Liberia | Freedom House

Freedom of the Press



Freedom of the Press 2007

2007 Scores

Press Status

Not Free

Press Freedom Score
(0 = best, 100 = worst)


Political Environment
(0 = best, 40 = worst)


Economic Environment
(0 = best, 30 = worst)


Despite a small improvement in press-government relations brought about by the election of President Ellen Johnson-Sirleaf, the relationship between the press and the government soured in 2006 amid a series of incidents in which authorities accused the press of writing intentionally misleading stories, while the press complained about a lack of government transparency. Liberia’s 1986 constitution guarantees that citizens enjoy freedom of expression, “being fully responsible for the abuse thereof.” This opaque clause helped the Charles Taylor regime harass the media with a semblance of legitimacy during his presidency. Under the transitional government and the newly elected administration of Johnson-Sirleaf, respect for freedom of the press has improved noticeably. Nonetheless, strict libel laws are still in place, and in March 2006 the private biweekly Independent newspaper was banned for two days by the government in response to the publication of compromising photos of the ex–presidential affairs minister. In April, the directors of three separate newspapers were required to appear before the Senate on accusations of publishing “false and misleading” information in response to allegedly defamatory articles claiming that senators received exorbitant salaries. Constitutional guarantees for access to information are vague; access to budgetary and financial information, in particular, remains difficult owing to bureaucratic inefficiencies and frequent requests for additional payment from civil servants involved. Decades of civil war and mismanagement also mean that there are very few public records to access. A media reform bill and a more progressive freedom of information bill are currently being debated in the legislature; although this is a promising improvement from years past, in the last year little progress has been made in passing or implementing these bills.

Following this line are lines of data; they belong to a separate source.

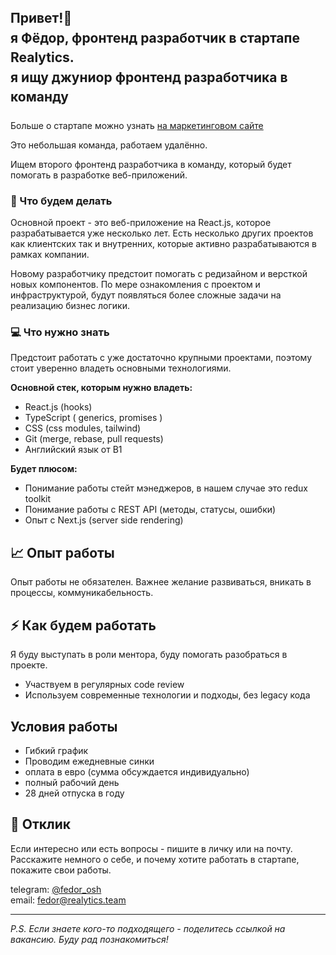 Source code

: ## <p style="line-height: 1.5;">Привет!👋 <br>я Фёдор, фронтенд разработчик в стартапе Realytics.<br>я ищу джуниор фронтенд разработчика в команду</p>

Больше о стартапе можно узнать [на маркетинговом сайте](https://realytics.com/)

Это небольшая команда, работаем удалённо.

Ищем второго фронтенд разработчика в команду, который будет помогать в разработке веб-приложений.

### 🚀 Что будем делать

Основной проект - это веб-приложение на React.js, которое разрабатывается уже несколько лет. Есть несколько других проектов как клиентских так и внутренних, которые активно разрабатываются в рамках компании.

Новому разработчику предстоит помогать с редизайном и версткой новых компонентов. По мере ознакомления с проектом и инфраструктурой, будут появляться более сложные задачи на реализацию бизнес логики.

### 💻 Что нужно знать

Предстоит работать с уже достаточно крупными проектами, поэтому стоит уверенно владеть основными технологиями.

**Основной стек, которым нужно владеть:**

- React.js (hooks)
- TypeScript ( generics, promises )
- CSS (css modules, tailwind)
- Git (merge, rebase, pull requests)
- Английский язык от B1

**Будет плюсом:**

- Понимание работы стейт мэнеджеров, в нашем случае это redux toolkit
- Понимание работы с REST API (методы, статусы, ошибки)
- Опыт с Next.js (server side rendering)

## 📈 Опыт работы

Опыт работы не обязателен. Важнее желание развиваться, вникать в процессы, коммуникабельность.

## ⚡ Как будем работать

Я буду выступать в роли ментора, буду помогать разобраться в проекте.

- Участвуем в регулярных code review
- Используем современные технологии и подходы, без legacy кода

## Условия работы

- Гибкий график
- Проводим ежедневные синки
- оплата в евро (сумма обсуждается индивидуально)
- полный рабочий день
- 28 дней отпуска в году

## 📧 Отклик

Если интересно или есть вопросы - пишите в личку или на почту. Расскажите немного о себе, и почему хотите работать в стартапе, покажите свои работы.

telegram: [@fedor_osh](https://t.me/fedor_osh)<br>
email: [fedor@realytics.team](mailto:fedor@realytics.team)

---

_P.S. Если знаете кого-то подходящего - поделитесь ссылкой на вакансию. Буду рад познакомиться!_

Journalists frequently reported unfavorably on government behavior, and 2006 saw a noticeable deterioration in the relationship between the government and the media from the improvements made in 2005. A number of journalists were harassed, beaten, or detained while covering the news. Upon returning from a trip in June, President Johnson-Sirleaf announced that she would talk to only three reporters of her choosing. The rest of the press corps became angry, and a number of journalists were harassed by the president’s security personnel. A week later, four journalists were hassled and briefly detained by security personnel at the president’s executive mansion while attempting to authenticate reports of the dismissal of five senior security officers. Nevertheless, for these and other incidents the government has often made visible efforts to investigate the perpetrators; even so, many journalists claim that these investigations are often more image than substance. On a number of occasions, government representatives accused the media of acting unprofessionally. The most high-profile of these instances was when, while speaking at a university graduation, President Johnson-Sirleaf accused many journalists of sensationalizing the news and often replacing accuracy and truth with lies and exaggerations.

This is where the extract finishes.